• How to complete this task: Pull every line with "differential" from the data below and copy it.

• Task data:
******

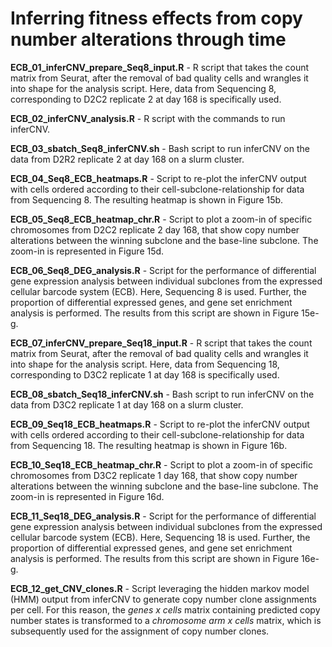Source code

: # Inferring fitness effects from copy number alterations through time

**ECB_01_inferCNV_prepare_Seq8_input.R** - R script that takes the count matrix from Seurat, after the removal of bad quality cells and wrangles it into shape for the analysis script. Here, data from Sequencing 8, corresponding to D2C2 replicate 2 at day 168 is specifically used.

**ECB_02_inferCNV_analysis.R** - R script with the commands to run inferCNV.

**ECB_03_sbatch_Seq8_inferCNV.sh** - Bash script to run inferCNV on the data from D2R2 replicate 2 at day 168 on a slurm cluster.

**ECB_04_Seq8_ECB_heatmaps.R** - Script to re-plot the inferCNV output with cells ordered according to their cell-subclone-relationship for data from Sequencing 8. The resulting heatmap is shown in Figure 15b.

**ECB_05_Seq8_ECB_heatmap_chr.R** - Script to plot a zoom-in of specific chromosomes from D2C2 replicate 2 day 168, that show copy number alterations between the winning subclone and the base-line subclone. The zoom-in is represented in Figure 15d.

**ECB_06_Seq8_DEG_analysis.R** - Script for the performance of differential gene expression analysis between individual subclones from the expressed cellular barcode system (ECB). Here, Sequencing 8 is used. Further, the proportion of differential expressed genes, and gene set enrichment analysis is performed. The results from this script are shown in Figure 15e-g. 

**ECB_07_inferCNV_prepare_Seq18_input.R** - R script that takes the count matrix from Seurat, after the removal of bad quality cells and wrangles it into shape for the analysis script. Here, data from Sequencing 18, corresponding to D3C2 replicate 1 at day 168 is specifically used.

**ECB_08_sbatch_Seq18_inferCNV.sh** - Bash script to run inferCNV on the data from D3C2 replicate 1 at day 168 on a slurm cluster.

**ECB_09_Seq18_ECB_heatmaps.R** - Script to re-plot the inferCNV output with cells ordered according to their cell-subclone-relationship for data from Sequencing 18. The resulting heatmap is shown in Figure 16b.

**ECB_10_Seq18_ECB_heatmap_chr.R** - Script to plot a zoom-in of specific chromosomes from D3C2 replicate 1 day 168, that show copy number alterations between the winning subclone and the base-line subclone. The zoom-in is represented in Figure 16d.

**ECB_11_Seq18_DEG_analysis.R** - Script for the performance of differential gene expression analysis between individual subclones from the expressed cellular barcode system (ECB). Here, Sequencing 18 is used. Further, the proportion of differential expressed genes, and gene set enrichment analysis is performed. The results from this script are shown in Figure 16e-g. 

**ECB_12_get_CNV_clones.R** - Script leveraging the hidden markov model (HMM) output from inferCNV to generate copy number clone assignments per cell. For this reason, the *genes x cells* matrix containing predicted copy number states is transformed to a *chromosome arm x cells* matrix, which is subsequently used for the assignment of copy number clones.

******

• Response to the task:
**ECB_06_Seq8_DEG_analysis.R** - Script for the performance of differential gene expression analysis between individual subclones from the expressed cellular barcode system (ECB). Here, Sequencing 8 is used. Further, the proportion of differential expressed genes, and gene set enrichment analysis is performed. The results from this script are shown in Figure 15e-g. 
**ECB_11_Seq18_DEG_analysis.R** - Script for the performance of differential gene expression analysis between individual subclones from the expressed cellular barcode system (ECB). Here, Sequencing 18 is used. Further, the proportion of differential expressed genes, and gene set enrichment analysis is performed. The results from this script are shown in Figure 16e-g. 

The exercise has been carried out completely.